··· DATA FOR PROCESSING ···

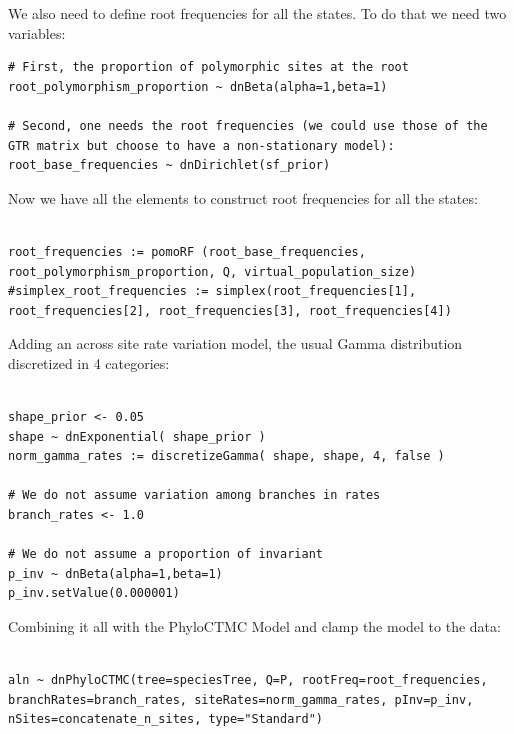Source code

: \documentclass[11pt]{article}
\begin{document}
{\begin{framed}
We also need to define root frequencies for all the states.
To do that we need two variables:

 {\tt \begin{snugshade*}
\begin{lstlisting}
# First, the proportion of polymorphic sites at the root
root_polymorphism_proportion ~ dnBeta(alpha=1,beta=1)

# Second, one needs the root frequencies (we could use those of the GTR matrix but choose to have a non-stationary model):
root_base_frequencies ~ dnDirichlet(sf_prior)
\end{lstlisting}
\end{snugshade*}}

Now we have all the elements to construct root frequencies for all the states:
 {\tt \begin{snugshade*}
\begin{lstlisting}

root_frequencies := pomoRF (root_base_frequencies, root_polymorphism_proportion, Q, virtual_population_size)
#simplex_root_frequencies := simplex(root_frequencies[1], root_frequencies[2], root_frequencies[3], root_frequencies[4])

\end{lstlisting}
\end{snugshade*}}

Adding an across site rate variation model, the usual Gamma distribution discretized in 4 categories:
 {\tt \begin{snugshade*}
\begin{lstlisting}

shape_prior <- 0.05 
shape ~ dnExponential( shape_prior )
norm_gamma_rates := discretizeGamma( shape, shape, 4, false )

# We do not assume variation among branches in rates
branch_rates <- 1.0

# We do not assume a proportion of invariant
p_inv ~ dnBeta(alpha=1,beta=1)
p_inv.setValue(0.000001)
\end{lstlisting}
\end{snugshade*}}

Combining it all with the PhyloCTMC Model and clamp the model to the data:
 {\tt \begin{snugshade*}
\begin{lstlisting}

aln ~ dnPhyloCTMC(tree=speciesTree, Q=P, rootFreq=root_frequencies, branchRates=branch_rates, siteRates=norm_gamma_rates, pInv=p_inv, nSites=concatenate_n_sites, type="Standard")


\end{lstlisting}
\end{snugshade*}}
\end{framed}}
\end{document}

···

WHAT THIS TASK INVOLVES: For the string "assume", tally the lines above that contain it and give only the figure.

OUTPUT OF THE EXERCISE: 2